*Records for the task*:

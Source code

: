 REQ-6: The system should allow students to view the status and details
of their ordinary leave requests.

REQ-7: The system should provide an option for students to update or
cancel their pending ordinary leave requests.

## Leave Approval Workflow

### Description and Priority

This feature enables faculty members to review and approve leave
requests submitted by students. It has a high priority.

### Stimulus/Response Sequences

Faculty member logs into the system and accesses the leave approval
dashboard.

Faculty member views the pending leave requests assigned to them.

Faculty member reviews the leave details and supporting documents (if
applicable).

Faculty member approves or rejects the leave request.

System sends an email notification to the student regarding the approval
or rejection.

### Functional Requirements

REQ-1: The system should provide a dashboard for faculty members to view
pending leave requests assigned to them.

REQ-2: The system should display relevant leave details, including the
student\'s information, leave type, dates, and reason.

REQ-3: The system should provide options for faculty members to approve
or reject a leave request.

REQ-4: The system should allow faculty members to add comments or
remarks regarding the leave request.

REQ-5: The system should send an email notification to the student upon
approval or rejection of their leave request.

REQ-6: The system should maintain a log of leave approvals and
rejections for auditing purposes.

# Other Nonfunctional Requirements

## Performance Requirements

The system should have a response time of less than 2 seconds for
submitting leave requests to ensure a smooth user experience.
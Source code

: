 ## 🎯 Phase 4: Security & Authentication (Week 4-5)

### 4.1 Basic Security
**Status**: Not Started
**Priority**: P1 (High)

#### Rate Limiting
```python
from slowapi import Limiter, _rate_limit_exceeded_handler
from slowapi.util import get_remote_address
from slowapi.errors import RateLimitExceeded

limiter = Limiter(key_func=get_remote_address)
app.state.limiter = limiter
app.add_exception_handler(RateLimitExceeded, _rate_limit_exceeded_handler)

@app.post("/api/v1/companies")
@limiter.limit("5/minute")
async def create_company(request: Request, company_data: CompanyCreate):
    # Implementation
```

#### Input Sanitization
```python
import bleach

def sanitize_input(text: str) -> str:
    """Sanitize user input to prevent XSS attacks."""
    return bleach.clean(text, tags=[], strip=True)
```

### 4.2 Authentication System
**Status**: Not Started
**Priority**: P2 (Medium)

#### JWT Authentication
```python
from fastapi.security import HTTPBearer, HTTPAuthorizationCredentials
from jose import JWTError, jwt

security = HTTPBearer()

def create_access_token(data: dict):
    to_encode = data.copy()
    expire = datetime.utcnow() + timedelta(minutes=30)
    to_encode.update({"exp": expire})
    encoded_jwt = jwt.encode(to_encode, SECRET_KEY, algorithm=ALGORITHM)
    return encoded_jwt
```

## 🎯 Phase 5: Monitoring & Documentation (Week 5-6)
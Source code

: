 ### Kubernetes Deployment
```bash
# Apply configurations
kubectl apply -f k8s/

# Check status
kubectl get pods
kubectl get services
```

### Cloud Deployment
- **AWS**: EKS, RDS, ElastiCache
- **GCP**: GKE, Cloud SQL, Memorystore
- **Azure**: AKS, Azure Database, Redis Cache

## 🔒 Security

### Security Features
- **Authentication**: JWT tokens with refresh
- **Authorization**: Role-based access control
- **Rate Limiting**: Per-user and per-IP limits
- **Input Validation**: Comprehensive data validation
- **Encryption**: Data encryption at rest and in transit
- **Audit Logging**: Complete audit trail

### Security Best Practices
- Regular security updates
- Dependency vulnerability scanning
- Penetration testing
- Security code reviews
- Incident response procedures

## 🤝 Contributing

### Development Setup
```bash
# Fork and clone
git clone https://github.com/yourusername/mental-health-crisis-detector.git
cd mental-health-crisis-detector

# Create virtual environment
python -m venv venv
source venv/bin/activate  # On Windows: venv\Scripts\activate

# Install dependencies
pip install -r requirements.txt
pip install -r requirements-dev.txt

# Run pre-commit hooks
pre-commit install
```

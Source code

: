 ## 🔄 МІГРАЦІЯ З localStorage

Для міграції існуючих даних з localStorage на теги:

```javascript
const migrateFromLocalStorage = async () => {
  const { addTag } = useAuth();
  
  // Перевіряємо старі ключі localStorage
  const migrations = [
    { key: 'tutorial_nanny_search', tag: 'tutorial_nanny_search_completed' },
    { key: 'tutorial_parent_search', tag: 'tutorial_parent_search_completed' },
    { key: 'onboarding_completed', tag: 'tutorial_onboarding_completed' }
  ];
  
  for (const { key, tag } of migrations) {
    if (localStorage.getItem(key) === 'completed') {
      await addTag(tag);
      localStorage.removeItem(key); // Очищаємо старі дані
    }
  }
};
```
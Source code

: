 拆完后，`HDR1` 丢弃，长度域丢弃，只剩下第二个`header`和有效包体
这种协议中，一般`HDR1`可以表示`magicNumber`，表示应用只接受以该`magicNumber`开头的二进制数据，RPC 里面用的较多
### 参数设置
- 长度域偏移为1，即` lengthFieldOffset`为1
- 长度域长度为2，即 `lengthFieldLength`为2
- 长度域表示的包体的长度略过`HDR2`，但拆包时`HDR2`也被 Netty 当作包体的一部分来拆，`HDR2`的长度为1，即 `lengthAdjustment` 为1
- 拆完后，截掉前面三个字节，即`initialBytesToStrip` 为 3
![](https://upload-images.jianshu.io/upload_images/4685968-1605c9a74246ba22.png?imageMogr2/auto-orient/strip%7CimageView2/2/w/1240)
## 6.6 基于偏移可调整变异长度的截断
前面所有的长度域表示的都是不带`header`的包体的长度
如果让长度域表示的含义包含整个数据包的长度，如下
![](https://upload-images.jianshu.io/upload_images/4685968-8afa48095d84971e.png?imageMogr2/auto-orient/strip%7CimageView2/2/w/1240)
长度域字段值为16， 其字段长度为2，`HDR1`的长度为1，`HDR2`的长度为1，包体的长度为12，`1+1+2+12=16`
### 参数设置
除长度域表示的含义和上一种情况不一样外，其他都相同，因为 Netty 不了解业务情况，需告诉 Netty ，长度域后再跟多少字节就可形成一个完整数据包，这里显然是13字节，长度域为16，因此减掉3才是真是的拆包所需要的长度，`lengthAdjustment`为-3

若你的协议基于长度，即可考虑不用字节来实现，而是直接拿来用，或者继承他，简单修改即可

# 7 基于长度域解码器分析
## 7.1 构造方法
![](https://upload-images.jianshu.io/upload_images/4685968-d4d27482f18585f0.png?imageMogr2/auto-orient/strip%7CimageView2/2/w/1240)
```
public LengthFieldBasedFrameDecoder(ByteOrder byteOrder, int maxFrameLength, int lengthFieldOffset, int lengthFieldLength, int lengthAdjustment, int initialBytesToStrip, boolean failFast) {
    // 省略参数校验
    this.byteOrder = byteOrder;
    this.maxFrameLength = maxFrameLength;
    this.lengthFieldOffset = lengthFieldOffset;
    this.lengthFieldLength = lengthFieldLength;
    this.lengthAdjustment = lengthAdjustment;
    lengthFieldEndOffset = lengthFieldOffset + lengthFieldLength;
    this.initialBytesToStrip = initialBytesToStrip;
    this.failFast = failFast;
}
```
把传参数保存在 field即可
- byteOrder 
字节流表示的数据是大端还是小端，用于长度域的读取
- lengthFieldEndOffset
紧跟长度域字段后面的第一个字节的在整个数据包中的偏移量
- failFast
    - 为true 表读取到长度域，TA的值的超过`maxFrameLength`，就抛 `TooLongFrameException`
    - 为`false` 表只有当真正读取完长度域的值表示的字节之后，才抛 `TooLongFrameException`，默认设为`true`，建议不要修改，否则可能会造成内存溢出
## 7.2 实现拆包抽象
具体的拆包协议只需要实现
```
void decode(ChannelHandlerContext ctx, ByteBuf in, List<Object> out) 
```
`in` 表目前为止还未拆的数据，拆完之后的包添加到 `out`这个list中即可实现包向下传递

*Task statement*:
Which of the lines above contain "ordinary"? Return them all.

*Output of the exercise*:
of their ordinary leave requests.
cancel their pending ordinary leave requests.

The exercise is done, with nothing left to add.